A couple weeks ago, my left pedal (Look Keo) undid itself while I was out on a ride. The platform just unscrewed from the spindle. I did my best to get it back on (Look sells a tool to do this, but who has one of those?) and limped my way home. Of course it happened where my choices for routes home all involve a need for speed in order to stay safe and where a mechanical can be deadly. Thankfully, the pedal stayed together on the way home.
So, having passed the first little annoying test, the gods decided to see if I really want to keep riding in the rain, er, liquid sunshine. Yesterday when I took my bike down I found the rear tire was about 80% of the way done. Since it also had a flat, it became 100% done on the spot. After a quick replacement, off I go and wouldn't you know it, as I got to where my pedal had previously failed my left crank arm came loose. I stopped and tightened it up, but we all know what a loose square-taper crank arm means: it's rounding out and needs to be replaced. A mile later, I stopped to tighten it again. A mile later, at the base of a hill where a mechanical issue could be lethal, it needed to be tightened on again. This time, I stuck a bit of blackberry vine into it to help it hold. I turned around and took a less dangerous route home, one where I would not fall under a car if my crank arm came off.

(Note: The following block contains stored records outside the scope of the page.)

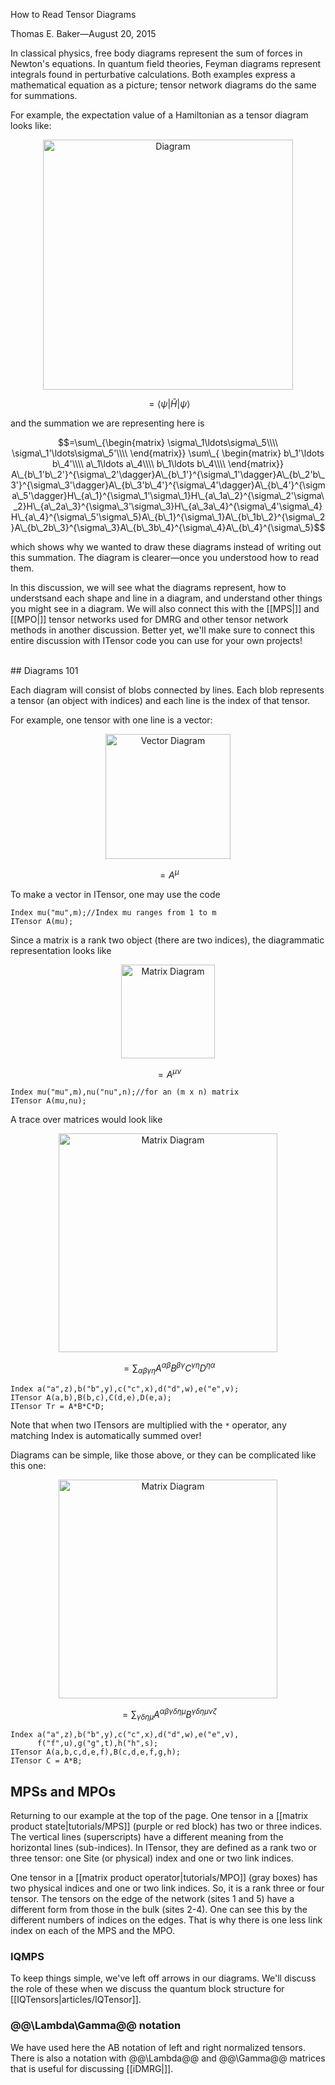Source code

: 
<span class='article_title'>How to Read Tensor Diagrams</span>

<span class='article_sig'>Thomas E. Baker&mdash;August 20, 2015</span>

In classical physics, free body diagrams represent the sum of forces in Newton's equations. In quantum field theories, Feyman diagrams represent integrals found in perturbative calculations.  Both examples express a mathematical equation as a picture; tensor network diagrams do the same for summations.

For example, the expectation value of a Hamiltonian as a tensor diagram looks like:

<p align="center"><img src="docs/VERSION/articles/psiHpsi.png" alt="Diagram" style="width: 400px;"/></p>

$$=\langle\psi|\hat H|\psi\rangle$$

and the summation we are representing here is

$$=\sum\_{\begin{matrix}
\sigma\_1\ldots\sigma\_5\\\\
\sigma\_1'\ldots\sigma\_5'\\\\
\end{matrix}}
\sum\_{
\begin{matrix}
b\_1'\ldots b\_4'\\\\
a\_1\ldots a\_4\\\\
b\_1\ldots b\_4\\\\
\end{matrix}}
A\_{b\_1'b\_2'}^{\sigma\_2'\dagger}A\_{b\_1'}^{\sigma\_1'\dagger}A\_{b\_2'b\_3'}^{\sigma\_3'\dagger}A\_{b\_3'b\_4'}^{\sigma\_4'\dagger}A\_{b\_4'}^{\sigma\_5'\dagger}H\_{a\_1}^{\sigma\_1'\sigma\_1}H\_{a\_1a\_2}^{\sigma\_2'\sigma\_2}H\_{a\_2a\_3}^{\sigma\_3'\sigma\_3}H\_{a\_3a\_4}^{\sigma\_4'\sigma\_4}H\_{a\_4}^{\sigma\_5'\sigma\_5}A\_{b\_1}^{\sigma\_1}A\_{b\_1b\_2}^{\sigma\_2}A\_{b\_2b\_3}^{\sigma\_3}A\_{b\_3b\_4}^{\sigma\_4}A\_{b\_4}^{\sigma\_5}$$

which shows why we wanted to draw these diagrams instead of writing out this summation.  The diagram is clearer&mdash;once you understood how to read them.

In this discussion, we will see what the diagrams represent, how to understsand each shape and line in a diagram, and understand other things you might see in a diagram.  We will also connect this with the [[MPS|]] and [[MPO|]] tensor networks used for DMRG and other tensor network methods in another discussion.  Better yet, we'll make sure to connect this entire discussion with ITensor code you can use for your own projects!

<br/>
## Diagrams 101

Each diagram will consist of blobs connected by lines.  Each blob represents a tensor (an object with indices) and each line is the index of that tensor.

For example, one tensor with one line is a vector:

<p align="center"><img src="docs/VERSION/articles/vector.png" alt="Vector Diagram" style="height: 200px;"/></p>

$$=A^\mu$$

To make a vector in ITensor, one may use the code

    Index mu("mu",m);//Index mu ranges from 1 to m
    ITensor A(mu);

Since a matrix is a rank two object (there are two indices), the diagrammatic representation looks like

<p align="center"><img src="docs/VERSION/articles/matrix.png" alt="Matrix Diagram" style="height: 150px;"/></p>

$$=A^{\mu\nu}$$

    Index mu("mu",m),nu("nu",n);//for an (m x n) matrix
    ITensor A(mu,nu);

A trace over matrices would look like

<p align="center"><img src="docs/VERSION/articles/trace.png" alt="Matrix Diagram" style="width: 350px;"/></p>

$$=\sum_{\alpha\beta\gamma\eta} A^{\alpha\beta}B^{\beta\gamma}C^{\gamma\eta}D^{\eta\alpha}$$

    Index a("a",z),b("b",y),c("c",x),d("d",w),e("e",v);
    ITensor A(a,b),B(b,c),C(d,e),D(e,a);
    ITensor Tr = A*B*C*D;

Note that when two ITensors are multiplied with the `*` operator, any matching Index is automatically summed over!

Diagrams can be simple, like those above, or they can be complicated like this one:

<p align="center"><img src="docs/VERSION/articles/complex.png" alt="Matrix Diagram" style="width: 350px;"/></p>

$$=\sum_{\gamma\delta\eta\mu} A^{\alpha\beta\gamma\delta\eta\mu}B^{\gamma\delta\eta\mu\nu\zeta}$$

    Index a("a",z),b("b",y),c("c",x),d("d",w),e("e",v),
          f("f",u),g("g",t),h("h",s);
    ITensor A(a,b,c,d,e,f),B(c,d,e,f,g,h);
    ITensor C = A*B;

## MPSs and MPOs

Returning to our example at the top of the page.  One tensor in a [[matrix product state|tutorials/MPS]] (purple or red block) has two or three indices.  The vertical lines (superscripts) have a different meaning from the horizontal lines (sub-indices).  In ITensor, they are defined as a rank two or three tensor:  one Site (or physical) index and one or two link indices.

One tensor in a [[matrix product operator|tutorials/MPO]] (gray boxes) has two physical indices and one or two link indices. So, it is a rank three or four tensor. The tensors on the edge of the network (sites 1 and 5) have a different form from those in the bulk (sites 2-4).  One can see this by the different numbers of indices on the edges.  That is why there is one less link index on each of the MPS and the MPO.  

### IQMPS

To keep things simple, we've left off arrows in our diagrams.  We'll discuss the role of these when we discuss the quantum block structure for [[IQTensors|articles/IQTensor]].

### @@\Lambda\Gamma@@ notation

We have used here the AB notation of left and right normalized tensors.  There is also a notation with @@\Lambda@@ and @@\Gamma@@ matrices that is useful for discussing [[iDMRG|]].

Oh well, I wasn't entirely happy with my move to 175 mm cranks a few years back anyway. Now I have an excuse to change this bike over to the same crank length as my tandem (172.5).
Although I love the local hills, they are hard on cranks. This is the third crank that has worn out in the past 100,000 miles. I rode for decades, over 300,000 miles, in the flat Sacramento Valley with the same 170 mm crankset. They just don't wear out when you are spinning along on the flats.